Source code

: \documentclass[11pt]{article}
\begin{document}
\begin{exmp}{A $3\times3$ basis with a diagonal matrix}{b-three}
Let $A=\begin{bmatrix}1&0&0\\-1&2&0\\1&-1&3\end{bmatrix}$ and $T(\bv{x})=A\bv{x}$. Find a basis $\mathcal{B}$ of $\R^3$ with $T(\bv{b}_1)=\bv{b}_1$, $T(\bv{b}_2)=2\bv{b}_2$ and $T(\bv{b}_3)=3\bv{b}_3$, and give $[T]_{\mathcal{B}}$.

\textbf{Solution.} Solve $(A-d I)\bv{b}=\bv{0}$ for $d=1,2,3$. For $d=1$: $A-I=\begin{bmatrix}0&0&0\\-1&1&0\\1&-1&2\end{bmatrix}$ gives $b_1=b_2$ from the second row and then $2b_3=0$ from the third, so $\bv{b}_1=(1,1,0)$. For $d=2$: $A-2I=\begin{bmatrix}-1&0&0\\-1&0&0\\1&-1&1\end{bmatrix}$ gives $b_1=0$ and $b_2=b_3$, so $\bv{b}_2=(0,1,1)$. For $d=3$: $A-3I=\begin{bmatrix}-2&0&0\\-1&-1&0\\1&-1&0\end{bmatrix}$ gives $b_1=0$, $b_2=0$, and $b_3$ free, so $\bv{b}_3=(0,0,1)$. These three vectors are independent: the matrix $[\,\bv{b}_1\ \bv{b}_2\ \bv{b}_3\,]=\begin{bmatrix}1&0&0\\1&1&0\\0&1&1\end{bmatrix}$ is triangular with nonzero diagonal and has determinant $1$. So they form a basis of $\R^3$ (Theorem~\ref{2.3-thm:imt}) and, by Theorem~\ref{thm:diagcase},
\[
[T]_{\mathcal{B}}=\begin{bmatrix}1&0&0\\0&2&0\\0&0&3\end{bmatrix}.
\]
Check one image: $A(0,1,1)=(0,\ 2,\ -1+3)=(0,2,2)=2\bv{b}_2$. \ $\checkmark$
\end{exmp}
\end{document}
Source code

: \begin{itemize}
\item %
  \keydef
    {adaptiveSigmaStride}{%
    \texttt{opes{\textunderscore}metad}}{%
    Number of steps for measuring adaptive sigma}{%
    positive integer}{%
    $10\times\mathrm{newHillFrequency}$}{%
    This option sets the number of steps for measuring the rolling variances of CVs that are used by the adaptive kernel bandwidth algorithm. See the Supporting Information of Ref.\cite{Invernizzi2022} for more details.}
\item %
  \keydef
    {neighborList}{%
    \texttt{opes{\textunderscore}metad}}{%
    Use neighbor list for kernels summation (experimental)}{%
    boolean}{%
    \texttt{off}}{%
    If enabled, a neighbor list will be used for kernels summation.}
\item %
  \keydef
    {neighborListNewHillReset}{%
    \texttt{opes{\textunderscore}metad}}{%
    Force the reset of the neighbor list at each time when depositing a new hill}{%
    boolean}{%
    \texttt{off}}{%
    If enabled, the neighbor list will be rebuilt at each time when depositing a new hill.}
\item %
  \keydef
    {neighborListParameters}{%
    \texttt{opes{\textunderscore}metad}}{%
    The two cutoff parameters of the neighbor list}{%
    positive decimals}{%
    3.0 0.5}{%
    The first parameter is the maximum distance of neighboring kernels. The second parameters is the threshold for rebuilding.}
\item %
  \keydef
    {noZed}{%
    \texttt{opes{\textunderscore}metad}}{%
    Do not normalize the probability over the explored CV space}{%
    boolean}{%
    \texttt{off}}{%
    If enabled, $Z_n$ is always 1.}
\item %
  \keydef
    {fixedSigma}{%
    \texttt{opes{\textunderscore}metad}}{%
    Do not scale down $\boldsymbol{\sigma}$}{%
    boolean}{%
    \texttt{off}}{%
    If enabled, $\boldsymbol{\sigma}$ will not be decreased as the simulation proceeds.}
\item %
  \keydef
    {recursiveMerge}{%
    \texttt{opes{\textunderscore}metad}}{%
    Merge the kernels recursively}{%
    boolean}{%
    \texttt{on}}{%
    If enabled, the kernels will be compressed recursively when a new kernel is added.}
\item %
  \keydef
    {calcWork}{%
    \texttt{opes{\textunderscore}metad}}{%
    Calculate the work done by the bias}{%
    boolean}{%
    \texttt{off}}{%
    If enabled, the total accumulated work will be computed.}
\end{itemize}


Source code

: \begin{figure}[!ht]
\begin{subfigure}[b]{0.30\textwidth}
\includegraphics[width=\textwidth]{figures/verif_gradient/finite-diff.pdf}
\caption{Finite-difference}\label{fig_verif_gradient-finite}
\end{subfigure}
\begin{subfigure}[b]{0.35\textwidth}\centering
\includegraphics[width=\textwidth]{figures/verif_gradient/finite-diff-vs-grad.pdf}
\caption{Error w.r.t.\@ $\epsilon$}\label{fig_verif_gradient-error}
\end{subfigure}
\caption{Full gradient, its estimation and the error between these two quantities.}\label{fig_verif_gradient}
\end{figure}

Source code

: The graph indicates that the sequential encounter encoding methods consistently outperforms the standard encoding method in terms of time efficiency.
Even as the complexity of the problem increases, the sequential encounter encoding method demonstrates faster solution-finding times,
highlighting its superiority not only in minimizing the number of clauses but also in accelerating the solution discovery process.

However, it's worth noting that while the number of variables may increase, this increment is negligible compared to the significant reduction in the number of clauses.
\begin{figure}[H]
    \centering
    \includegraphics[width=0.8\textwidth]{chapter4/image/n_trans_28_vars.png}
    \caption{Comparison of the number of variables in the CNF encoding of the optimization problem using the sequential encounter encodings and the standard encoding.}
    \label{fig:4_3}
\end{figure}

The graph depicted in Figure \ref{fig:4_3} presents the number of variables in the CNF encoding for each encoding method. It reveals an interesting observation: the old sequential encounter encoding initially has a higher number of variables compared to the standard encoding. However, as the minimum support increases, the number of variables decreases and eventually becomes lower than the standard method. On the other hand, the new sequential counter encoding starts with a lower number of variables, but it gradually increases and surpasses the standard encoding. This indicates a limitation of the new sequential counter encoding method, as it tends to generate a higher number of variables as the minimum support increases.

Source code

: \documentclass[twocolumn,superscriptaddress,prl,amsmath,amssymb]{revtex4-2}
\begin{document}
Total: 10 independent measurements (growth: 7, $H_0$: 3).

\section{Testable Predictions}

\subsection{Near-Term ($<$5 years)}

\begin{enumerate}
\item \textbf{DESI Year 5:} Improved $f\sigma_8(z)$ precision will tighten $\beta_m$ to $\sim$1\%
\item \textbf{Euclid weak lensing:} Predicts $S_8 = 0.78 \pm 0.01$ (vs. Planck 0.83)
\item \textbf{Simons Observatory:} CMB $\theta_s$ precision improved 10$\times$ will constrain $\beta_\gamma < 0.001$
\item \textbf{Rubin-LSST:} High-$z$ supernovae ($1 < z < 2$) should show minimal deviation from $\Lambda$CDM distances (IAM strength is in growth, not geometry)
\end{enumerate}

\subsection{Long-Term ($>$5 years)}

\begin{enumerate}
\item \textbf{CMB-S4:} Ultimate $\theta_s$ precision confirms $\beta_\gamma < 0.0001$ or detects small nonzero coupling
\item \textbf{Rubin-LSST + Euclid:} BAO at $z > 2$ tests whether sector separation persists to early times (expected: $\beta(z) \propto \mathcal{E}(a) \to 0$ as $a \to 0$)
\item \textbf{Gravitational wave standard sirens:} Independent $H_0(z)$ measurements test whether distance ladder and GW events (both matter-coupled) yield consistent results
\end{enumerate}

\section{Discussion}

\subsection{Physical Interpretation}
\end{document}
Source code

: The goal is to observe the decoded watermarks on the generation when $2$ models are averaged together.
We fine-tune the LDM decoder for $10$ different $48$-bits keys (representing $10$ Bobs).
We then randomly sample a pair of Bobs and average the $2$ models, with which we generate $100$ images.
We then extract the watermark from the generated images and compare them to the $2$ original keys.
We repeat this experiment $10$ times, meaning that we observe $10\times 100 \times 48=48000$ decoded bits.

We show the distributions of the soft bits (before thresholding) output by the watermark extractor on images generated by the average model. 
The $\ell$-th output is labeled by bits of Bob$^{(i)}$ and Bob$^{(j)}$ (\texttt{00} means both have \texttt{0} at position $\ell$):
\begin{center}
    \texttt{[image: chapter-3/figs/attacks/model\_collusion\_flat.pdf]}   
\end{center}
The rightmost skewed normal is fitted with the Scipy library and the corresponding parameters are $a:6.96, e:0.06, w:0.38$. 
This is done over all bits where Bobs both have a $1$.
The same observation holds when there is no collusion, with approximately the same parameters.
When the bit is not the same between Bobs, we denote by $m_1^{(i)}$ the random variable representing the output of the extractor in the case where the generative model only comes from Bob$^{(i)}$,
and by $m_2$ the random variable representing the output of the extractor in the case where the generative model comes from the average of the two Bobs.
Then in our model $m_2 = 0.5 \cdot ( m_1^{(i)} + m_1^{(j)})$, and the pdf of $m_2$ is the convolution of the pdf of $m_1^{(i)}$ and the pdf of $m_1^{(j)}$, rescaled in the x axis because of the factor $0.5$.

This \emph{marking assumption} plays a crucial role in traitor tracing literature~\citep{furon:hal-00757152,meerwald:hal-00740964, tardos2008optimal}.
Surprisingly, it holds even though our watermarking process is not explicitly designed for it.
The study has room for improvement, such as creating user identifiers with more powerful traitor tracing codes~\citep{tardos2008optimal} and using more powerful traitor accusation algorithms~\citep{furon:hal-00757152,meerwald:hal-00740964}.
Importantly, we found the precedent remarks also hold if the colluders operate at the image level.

• [Aim of the task]:
The word "whether" appears in some lines above. Return every one of those lines.

• [Answer to this exercise]:
\item \textbf{Rubin-LSST + Euclid:} BAO at $z > 2$ tests whether sector separation persists to early times (expected: $\beta(z) \propto \mathcal{E}(a) \to 0$ as $a \to 0$)
\item \textbf{Gravitational wave standard sirens:} Independent $H_0(z)$ measurements test whether distance ladder and GW events (both matter-coupled) yield consistent results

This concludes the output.